#### What is required:
Scan the entries for the word "derivation" and return every line that has it.

(Records for this exercise begins)

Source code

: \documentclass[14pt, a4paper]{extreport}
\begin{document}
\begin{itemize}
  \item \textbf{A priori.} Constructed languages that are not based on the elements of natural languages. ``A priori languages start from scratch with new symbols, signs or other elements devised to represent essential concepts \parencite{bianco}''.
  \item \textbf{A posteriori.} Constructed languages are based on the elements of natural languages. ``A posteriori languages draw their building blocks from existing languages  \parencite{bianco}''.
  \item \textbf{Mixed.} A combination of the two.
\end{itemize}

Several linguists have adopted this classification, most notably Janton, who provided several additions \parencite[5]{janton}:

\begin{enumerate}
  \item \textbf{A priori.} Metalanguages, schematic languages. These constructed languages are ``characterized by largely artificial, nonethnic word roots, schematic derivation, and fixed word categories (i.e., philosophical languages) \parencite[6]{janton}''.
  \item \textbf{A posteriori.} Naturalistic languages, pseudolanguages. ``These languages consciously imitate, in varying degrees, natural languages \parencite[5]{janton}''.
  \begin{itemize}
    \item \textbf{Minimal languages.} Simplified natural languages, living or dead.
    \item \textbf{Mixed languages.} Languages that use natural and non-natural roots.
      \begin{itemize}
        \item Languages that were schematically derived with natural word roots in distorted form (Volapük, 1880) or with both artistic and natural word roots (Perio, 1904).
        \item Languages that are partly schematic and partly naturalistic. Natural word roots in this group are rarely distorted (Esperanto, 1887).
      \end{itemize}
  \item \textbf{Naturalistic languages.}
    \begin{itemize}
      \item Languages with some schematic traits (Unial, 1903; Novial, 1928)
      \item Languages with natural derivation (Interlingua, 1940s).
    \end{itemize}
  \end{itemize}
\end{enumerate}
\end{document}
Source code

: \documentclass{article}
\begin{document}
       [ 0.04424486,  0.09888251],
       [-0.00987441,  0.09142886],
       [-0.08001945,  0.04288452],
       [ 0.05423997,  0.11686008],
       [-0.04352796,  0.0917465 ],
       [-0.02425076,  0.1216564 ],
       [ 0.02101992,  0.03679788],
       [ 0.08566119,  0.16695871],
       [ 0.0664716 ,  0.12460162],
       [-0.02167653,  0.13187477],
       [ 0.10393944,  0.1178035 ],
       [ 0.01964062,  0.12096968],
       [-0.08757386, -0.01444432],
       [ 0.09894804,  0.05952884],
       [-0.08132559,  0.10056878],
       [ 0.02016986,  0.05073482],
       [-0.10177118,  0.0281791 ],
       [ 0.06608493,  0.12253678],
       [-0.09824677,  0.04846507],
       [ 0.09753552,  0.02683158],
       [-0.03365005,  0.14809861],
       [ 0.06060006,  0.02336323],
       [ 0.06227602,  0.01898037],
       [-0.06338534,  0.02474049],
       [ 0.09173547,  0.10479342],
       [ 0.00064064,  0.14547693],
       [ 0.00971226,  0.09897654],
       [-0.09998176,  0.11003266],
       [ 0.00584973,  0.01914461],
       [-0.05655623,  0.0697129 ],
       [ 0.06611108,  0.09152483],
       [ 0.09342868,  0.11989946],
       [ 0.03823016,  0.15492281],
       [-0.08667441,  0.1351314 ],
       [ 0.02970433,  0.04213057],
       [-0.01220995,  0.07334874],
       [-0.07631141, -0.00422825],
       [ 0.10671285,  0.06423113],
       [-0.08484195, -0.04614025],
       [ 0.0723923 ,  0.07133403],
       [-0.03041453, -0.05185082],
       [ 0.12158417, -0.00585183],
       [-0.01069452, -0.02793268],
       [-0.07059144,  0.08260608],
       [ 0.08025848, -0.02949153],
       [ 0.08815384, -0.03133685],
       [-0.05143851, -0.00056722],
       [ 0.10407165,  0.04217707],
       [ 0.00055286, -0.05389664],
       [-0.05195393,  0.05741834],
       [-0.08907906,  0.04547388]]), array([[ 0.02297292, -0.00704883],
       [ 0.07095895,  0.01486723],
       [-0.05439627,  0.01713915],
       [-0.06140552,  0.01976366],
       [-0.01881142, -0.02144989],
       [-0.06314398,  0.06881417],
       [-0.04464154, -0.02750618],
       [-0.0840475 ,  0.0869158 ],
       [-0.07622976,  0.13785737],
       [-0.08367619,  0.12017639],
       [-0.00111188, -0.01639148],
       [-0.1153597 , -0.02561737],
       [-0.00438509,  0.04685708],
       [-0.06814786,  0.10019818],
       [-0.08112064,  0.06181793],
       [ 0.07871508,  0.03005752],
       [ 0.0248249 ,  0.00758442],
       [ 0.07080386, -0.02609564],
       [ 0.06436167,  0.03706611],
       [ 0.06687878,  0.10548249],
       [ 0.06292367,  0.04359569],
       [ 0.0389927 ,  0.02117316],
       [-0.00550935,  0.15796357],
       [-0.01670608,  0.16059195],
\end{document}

(Records for this exercise ends)

#### Task output:
  \item \textbf{A priori.} Metalanguages, schematic languages. These constructed languages are ``characterized by largely artificial, nonethnic word roots, schematic derivation, and fixed word categories (i.e., philosophical languages) \parencite[6]{janton}''.
      \item Languages with natural derivation (Interlingua, 1940s).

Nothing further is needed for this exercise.